» Task directions
Go through the records, and copy each line in which the string "still" is present.

» Items listed in a dataset
_____

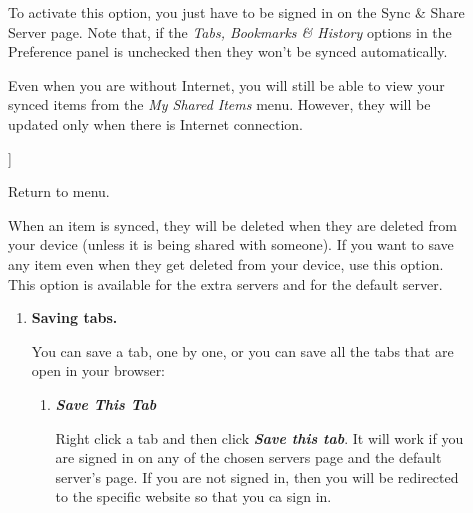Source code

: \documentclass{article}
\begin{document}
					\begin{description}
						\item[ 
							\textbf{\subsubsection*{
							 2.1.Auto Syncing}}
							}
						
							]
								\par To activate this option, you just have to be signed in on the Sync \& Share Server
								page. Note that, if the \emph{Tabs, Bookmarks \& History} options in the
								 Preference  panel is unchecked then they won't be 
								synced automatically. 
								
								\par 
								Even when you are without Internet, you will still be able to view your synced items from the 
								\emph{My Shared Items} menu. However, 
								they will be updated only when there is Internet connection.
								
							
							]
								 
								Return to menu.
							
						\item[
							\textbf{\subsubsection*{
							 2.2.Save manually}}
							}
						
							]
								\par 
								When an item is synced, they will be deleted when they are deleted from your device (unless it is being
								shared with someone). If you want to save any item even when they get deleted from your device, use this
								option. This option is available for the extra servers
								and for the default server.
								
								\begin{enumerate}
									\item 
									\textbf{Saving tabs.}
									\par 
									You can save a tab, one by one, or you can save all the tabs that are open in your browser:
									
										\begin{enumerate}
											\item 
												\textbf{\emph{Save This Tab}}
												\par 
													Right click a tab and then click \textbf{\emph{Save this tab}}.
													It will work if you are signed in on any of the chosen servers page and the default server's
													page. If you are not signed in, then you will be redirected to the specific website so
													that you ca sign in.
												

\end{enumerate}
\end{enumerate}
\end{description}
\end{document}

_____

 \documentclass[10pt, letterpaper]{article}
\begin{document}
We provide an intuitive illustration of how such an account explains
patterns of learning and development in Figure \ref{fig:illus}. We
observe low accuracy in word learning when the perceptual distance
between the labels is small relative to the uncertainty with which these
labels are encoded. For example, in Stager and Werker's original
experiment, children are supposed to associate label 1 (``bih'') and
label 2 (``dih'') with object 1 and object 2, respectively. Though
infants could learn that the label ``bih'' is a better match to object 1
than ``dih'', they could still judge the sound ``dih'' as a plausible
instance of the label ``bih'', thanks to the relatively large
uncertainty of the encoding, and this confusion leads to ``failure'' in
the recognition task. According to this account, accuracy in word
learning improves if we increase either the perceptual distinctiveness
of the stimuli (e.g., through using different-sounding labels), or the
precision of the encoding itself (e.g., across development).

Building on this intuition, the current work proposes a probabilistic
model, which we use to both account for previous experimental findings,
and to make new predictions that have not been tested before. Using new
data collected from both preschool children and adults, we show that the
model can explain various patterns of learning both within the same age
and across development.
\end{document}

_____

» Exercise response
								Even when you are without Internet, you will still be able to view your synced items from the 
than ``dih'', they could still judge the sound ``dih'' as a plausible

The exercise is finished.